> What to work on
Once you reach the line containing "Wormhole supports all" in the entries below, write out that line and each one after it down to the line containing "In order to", exactly and with nothing added.

>>>>

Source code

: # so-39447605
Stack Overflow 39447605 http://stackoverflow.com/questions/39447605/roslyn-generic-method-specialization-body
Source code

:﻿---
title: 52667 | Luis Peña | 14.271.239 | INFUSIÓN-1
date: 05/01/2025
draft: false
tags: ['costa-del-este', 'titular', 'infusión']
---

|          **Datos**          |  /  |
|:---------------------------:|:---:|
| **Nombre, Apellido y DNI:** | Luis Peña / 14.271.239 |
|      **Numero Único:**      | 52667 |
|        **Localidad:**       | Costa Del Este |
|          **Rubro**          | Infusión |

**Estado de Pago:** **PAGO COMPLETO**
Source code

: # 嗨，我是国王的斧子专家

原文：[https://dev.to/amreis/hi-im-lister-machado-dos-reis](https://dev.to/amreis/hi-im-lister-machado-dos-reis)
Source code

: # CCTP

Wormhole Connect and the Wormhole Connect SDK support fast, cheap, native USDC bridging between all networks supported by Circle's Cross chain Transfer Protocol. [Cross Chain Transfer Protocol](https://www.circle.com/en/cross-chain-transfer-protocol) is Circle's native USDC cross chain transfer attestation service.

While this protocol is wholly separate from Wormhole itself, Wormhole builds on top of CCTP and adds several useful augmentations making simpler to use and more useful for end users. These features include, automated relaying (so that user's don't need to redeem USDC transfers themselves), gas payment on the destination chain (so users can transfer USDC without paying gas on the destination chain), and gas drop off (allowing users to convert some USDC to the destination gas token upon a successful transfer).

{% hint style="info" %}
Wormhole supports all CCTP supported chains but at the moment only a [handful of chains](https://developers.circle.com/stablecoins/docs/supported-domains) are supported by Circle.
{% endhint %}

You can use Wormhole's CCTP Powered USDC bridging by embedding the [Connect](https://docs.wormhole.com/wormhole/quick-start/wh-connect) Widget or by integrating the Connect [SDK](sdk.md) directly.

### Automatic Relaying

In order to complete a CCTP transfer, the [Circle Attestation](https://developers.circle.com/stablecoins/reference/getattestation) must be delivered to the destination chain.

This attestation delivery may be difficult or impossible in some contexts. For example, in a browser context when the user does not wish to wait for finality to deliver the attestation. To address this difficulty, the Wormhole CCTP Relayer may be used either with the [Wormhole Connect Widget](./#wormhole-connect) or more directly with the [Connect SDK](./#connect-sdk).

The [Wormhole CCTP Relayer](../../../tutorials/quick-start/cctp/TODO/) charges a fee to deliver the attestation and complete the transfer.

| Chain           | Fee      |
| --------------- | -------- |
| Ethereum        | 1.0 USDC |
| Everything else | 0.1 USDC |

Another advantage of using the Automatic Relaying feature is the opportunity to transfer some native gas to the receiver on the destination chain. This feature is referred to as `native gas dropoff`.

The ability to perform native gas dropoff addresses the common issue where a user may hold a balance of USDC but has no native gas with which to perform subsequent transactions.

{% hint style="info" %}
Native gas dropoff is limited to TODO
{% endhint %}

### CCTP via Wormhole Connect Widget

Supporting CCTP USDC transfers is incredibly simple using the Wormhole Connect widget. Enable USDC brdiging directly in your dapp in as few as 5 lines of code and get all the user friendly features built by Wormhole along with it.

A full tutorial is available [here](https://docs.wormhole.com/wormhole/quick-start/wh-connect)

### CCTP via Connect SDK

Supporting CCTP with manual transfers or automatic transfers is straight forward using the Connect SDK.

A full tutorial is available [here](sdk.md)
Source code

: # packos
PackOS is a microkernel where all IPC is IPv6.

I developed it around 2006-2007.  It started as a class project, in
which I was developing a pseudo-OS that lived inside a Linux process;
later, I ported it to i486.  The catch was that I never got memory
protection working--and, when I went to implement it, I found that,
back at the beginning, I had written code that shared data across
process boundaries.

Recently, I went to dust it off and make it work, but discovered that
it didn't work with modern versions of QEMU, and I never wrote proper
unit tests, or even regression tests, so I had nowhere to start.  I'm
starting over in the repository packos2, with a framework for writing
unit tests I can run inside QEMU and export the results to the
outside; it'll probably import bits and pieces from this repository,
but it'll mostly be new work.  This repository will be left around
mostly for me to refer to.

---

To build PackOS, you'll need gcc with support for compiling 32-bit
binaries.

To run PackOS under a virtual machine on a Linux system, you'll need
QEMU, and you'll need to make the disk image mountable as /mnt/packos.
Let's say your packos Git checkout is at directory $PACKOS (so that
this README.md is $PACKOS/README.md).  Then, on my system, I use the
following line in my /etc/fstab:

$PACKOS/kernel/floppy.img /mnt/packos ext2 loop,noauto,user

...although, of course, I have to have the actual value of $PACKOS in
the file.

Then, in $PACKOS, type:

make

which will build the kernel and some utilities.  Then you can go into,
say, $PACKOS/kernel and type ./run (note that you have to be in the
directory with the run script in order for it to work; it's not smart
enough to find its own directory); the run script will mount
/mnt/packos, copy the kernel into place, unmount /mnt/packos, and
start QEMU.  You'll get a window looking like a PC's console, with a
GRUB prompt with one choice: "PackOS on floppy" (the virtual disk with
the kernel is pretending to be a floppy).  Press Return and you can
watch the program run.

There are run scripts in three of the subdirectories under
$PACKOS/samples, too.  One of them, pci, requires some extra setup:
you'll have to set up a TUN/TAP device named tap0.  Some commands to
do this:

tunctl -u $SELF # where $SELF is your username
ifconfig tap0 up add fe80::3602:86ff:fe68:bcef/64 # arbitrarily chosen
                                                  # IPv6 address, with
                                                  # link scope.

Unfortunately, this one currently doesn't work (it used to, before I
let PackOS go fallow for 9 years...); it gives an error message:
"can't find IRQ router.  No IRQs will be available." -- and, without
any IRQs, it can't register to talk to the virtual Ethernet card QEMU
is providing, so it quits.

<<<<

> Task result
Wormhole supports all CCTP supported chains but at the moment only a [handful of chains](https://developers.circle.com/stablecoins/docs/supported-domains) are supported by Circle.
{% endhint %}

You can use Wormhole's CCTP Powered USDC bridging by embedding the [Connect](https://docs.wormhole.com/wormhole/quick-start/wh-connect) Widget or by integrating the Connect [SDK](sdk.md) directly.

### Automatic Relaying

In order to complete a CCTP transfer, the [Circle Attestation](https://developers.circle.com/stablecoins/reference/getattestation) must be delivered to the destination chain.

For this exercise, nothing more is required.